! How to Create Your Own Pension: A Closer Look at Immediate Annuities
Julie Jason directs the money management practice of Jackson, Grant Investment Advisers, Inc. of Stamford, CT. She is the author of “Managing Retirement Wealth: An Expert Guide to Personal Portfolio Management in Good Times and Bad,” (Sterling, 2011).


Ann from FL posted over 6 years ago:

excellent information here, however not enough of the drawbacks. Consider that you have given up entirely the funds for this immediate annuity and that the funds are no longer yours, and that there is no projected growth in value because you have given up your funds in their entirety. Also that in dying tomorrow, you have lost everything. Isn't it better to have the money available to you with the projection of growth through investing yourself through stable large blue chip stocks that have offered over a long period, proven dividends? Even CD's though small in % rates now, preserve the principle. I would like to know about other instruments that provide an income with out loss of principle.

William from MD posted over 6 years ago:

what about variable annuities?

Wallace from NY posted over 6 years ago:

Another option is a Charitable Gift Annuity. These are offered by many educational, religious and non-profit entities. In addition to the usual annuity characteristics, there is the opportunity to donate to an eligable institution and also obtain a tax benefit.

Mark Cockerill from WA posted over 4 years ago:

Annuities are just one of many tools one can use to assist you through living a fairly comfortable life in retirement. The one thing I do not like about this tool is that you give up your ability to influence your economic stability and growth. You have given that power to the insurance company. That is something I could never feel comfortable with.

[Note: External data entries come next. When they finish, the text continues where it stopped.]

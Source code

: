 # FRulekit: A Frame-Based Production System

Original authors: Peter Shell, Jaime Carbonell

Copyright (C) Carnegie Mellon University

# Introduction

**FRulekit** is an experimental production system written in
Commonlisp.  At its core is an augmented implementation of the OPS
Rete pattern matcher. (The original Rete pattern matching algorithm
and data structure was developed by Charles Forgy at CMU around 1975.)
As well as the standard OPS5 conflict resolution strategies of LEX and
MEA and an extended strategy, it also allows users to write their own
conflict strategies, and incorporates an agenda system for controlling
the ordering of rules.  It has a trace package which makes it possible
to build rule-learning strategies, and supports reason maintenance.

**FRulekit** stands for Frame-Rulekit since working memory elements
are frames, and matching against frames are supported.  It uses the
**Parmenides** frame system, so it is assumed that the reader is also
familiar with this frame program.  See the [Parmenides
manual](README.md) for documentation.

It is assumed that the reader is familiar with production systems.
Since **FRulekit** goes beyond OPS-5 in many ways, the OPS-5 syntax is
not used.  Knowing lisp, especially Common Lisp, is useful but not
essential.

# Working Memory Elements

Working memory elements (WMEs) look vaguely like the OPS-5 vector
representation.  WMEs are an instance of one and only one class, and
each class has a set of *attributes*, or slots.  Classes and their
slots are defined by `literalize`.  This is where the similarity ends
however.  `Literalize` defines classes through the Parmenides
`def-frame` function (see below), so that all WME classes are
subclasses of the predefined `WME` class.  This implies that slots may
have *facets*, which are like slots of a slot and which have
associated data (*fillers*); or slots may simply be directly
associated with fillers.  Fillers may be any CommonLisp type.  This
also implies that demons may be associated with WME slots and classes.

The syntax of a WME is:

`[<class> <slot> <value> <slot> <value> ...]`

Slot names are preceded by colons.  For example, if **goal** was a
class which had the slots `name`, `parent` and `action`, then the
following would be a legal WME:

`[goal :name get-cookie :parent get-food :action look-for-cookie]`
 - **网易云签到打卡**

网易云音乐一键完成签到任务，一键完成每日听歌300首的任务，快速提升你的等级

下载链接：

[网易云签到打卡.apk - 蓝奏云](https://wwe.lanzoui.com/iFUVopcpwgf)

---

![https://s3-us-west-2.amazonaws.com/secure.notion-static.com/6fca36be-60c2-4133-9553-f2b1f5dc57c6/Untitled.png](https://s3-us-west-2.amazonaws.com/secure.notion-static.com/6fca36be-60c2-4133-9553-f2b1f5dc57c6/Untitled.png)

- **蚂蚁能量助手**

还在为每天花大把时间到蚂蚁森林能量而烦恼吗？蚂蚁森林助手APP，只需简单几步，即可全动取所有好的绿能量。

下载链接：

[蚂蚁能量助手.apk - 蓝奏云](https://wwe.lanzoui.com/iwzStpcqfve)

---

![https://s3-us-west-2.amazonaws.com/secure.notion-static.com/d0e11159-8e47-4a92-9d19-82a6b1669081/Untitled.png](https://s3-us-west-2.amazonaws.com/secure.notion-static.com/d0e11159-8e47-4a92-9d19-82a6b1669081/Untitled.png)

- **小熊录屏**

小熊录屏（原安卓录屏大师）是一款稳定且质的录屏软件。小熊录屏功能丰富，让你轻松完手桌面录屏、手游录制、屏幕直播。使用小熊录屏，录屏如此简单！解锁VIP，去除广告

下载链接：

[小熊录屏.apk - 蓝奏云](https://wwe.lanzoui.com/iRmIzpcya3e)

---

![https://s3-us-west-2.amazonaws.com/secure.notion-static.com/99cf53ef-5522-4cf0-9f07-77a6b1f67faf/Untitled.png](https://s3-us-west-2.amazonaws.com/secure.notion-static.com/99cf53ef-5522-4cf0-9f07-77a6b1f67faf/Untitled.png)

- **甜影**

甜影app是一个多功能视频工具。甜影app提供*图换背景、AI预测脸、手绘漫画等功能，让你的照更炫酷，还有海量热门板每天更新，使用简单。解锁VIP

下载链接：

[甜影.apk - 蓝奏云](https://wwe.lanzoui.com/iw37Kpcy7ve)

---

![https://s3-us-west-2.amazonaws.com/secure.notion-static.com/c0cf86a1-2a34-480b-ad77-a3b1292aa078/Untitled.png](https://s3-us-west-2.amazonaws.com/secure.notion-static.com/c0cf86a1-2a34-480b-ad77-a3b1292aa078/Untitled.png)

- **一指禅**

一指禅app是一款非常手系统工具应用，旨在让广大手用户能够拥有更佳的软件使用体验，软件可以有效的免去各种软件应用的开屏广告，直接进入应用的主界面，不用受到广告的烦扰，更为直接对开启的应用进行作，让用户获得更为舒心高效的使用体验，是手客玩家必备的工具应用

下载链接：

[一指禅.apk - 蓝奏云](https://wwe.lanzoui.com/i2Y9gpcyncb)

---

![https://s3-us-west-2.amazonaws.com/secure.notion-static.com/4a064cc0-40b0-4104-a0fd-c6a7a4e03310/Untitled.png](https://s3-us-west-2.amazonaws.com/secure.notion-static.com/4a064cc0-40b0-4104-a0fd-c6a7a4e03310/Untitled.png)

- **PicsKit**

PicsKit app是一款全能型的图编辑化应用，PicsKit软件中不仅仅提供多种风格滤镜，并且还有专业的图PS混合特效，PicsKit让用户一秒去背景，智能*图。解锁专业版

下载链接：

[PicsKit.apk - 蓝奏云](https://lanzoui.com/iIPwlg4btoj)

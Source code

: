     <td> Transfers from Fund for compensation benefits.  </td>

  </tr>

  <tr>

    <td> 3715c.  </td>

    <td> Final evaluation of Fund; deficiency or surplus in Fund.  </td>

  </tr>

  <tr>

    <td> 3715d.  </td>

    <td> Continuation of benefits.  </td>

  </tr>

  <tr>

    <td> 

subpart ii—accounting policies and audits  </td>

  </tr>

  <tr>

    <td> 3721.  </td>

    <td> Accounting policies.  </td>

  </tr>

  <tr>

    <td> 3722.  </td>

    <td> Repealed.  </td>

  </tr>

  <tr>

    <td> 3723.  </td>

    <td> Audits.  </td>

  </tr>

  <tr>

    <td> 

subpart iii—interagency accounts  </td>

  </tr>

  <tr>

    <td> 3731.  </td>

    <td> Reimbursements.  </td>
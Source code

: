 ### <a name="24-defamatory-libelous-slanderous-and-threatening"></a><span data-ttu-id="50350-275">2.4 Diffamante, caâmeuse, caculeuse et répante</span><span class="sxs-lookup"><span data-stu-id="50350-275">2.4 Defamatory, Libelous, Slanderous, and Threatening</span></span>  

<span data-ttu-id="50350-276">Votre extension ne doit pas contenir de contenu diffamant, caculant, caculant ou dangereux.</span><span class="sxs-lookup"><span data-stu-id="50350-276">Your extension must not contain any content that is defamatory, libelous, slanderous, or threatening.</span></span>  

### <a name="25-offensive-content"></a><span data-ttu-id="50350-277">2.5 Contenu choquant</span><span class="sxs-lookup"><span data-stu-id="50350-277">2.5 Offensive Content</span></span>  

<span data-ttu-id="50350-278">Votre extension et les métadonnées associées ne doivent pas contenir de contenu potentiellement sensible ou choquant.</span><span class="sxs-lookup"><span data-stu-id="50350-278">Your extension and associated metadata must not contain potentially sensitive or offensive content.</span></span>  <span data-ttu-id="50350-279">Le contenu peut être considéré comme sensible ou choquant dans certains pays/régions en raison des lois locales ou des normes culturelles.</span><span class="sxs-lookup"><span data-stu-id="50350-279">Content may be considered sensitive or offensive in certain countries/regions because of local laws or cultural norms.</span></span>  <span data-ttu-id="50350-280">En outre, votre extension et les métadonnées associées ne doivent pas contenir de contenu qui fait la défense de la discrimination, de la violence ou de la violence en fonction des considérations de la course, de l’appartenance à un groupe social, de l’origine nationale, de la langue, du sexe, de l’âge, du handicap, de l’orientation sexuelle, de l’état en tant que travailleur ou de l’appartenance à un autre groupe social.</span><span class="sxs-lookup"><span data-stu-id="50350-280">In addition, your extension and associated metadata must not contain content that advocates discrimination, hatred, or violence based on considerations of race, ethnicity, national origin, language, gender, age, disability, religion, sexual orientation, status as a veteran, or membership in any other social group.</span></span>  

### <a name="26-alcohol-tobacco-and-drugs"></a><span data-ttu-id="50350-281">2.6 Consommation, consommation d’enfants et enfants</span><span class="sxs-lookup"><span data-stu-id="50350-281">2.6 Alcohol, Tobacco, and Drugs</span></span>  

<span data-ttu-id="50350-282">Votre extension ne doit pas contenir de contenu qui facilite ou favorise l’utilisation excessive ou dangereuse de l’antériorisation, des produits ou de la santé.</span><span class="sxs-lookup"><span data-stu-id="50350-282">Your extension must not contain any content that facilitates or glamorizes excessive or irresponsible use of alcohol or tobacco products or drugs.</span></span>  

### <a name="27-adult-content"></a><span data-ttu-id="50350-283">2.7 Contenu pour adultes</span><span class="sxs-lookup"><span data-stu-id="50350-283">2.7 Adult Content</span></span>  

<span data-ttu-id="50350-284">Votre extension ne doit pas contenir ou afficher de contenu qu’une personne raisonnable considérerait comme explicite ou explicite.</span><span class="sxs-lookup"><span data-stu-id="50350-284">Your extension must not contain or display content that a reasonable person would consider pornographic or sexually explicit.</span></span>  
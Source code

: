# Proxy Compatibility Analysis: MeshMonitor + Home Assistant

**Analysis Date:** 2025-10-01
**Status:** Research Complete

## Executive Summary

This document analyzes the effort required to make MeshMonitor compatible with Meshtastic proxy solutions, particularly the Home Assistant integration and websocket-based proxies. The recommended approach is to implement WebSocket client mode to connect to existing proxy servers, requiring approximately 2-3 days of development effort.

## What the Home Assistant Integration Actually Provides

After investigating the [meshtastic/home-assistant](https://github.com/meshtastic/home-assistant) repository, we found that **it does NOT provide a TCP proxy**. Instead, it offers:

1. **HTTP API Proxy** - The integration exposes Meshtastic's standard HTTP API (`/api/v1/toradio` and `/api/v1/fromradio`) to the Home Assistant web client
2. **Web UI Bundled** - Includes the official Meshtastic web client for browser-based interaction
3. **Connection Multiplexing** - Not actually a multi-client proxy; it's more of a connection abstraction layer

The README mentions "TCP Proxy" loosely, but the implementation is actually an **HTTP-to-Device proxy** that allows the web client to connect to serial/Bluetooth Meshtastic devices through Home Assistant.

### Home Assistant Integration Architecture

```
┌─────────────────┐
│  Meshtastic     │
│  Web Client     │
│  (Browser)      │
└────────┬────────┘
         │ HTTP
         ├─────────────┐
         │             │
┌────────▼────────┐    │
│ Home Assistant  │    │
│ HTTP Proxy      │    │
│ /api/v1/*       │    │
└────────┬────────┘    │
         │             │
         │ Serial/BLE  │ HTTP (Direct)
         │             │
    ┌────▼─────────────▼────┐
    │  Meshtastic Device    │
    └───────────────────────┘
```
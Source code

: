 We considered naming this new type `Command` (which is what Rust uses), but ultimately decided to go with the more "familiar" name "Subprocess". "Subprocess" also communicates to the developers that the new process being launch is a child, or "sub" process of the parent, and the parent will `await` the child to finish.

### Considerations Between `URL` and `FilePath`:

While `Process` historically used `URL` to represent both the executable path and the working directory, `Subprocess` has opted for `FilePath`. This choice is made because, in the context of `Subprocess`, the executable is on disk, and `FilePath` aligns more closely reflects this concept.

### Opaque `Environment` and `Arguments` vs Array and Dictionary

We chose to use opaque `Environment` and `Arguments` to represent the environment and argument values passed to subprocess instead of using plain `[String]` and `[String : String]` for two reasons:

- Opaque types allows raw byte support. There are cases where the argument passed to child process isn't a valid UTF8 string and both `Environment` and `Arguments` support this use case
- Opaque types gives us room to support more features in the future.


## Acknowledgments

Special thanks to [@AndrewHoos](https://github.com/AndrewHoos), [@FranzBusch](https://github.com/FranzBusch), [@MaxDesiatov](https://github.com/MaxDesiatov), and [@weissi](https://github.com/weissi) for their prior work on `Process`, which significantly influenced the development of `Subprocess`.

You do not have to be a finanacial, math or business genius to learn how to make your own financial decisions and how to get the most out of your savings. A little reading and talking with people in your current situation (retired) gets you to first base. Then start talking to financial advisors and you begin to really understand "things". From that point on you become actively involved in your financial success working with a team that has specialized knowledge of investments and what is best for you. Naturally you have to pay for that knowledge and service but then you will pay for your annuity as well (nothing is free). What I have found is that you get what you pay for. Hire people to help you build a financial portfolio that takes care of your day to day needs but also allows it to grow for your ongoing life and the money you pay them in fees is well worth the money spent.

We all do this every day. When we need a carpenter or plumber or electrician, we ask around, check the yellow pages and or go online, then call and interview each company then pick the one we feel is best qualified with the fairest price. It is the same thing for financial advisors. Pick the best and you get the best.

Life is an adventure and I fail to see a good reason why you would want to give up your own financial power to someone else. Better to find a team you can work with.

Mike Mastriano from FL posted over 4 years ago:

consider a charitable annuity.it has considerable tax advantages ,significant interest rate levels and is a worthy cause.

William Kloss from FL posted over 4 years ago:

One reason you might want to give power to the insurance company is that one may not be mentally able to make good decisions later in life. Still, I don't think that is a reason to give up control of all of your assets.

Dennis Reimink from MI posted over 4 years ago:

I buy an immediate annuity every 5 years to begin paying 5 years from date of purchase. Only buy with monies intended to live on,5 years from then and have a 5 year pay window. I feel protected from stock market fluctuations.

Victor from NC posted over 4 years ago:

Interest rates are too low now to consider buying annuities, at least the fixed immediate (IMHO). The more complex annuities have a lot more risk. We need higher interest rates. Then diversify: buy more than one and over time. Divide up, say, 25-40% of a lump sum amongst several annuities.

John Sebelius from VA posted over 4 years ago:

I'm curious about Mr. Reimink's 5-years out, 5-years pay idea. How does that compare to a 10-year CD ladder with cash-ins beginning the 5th year for net return? I.e. how much does the Insurance Company eat during those 10 year periods?

Leslie Fewster from MD posted over 4 years ago:

Informative article. Would like to see one like it on Equity indexed annuties.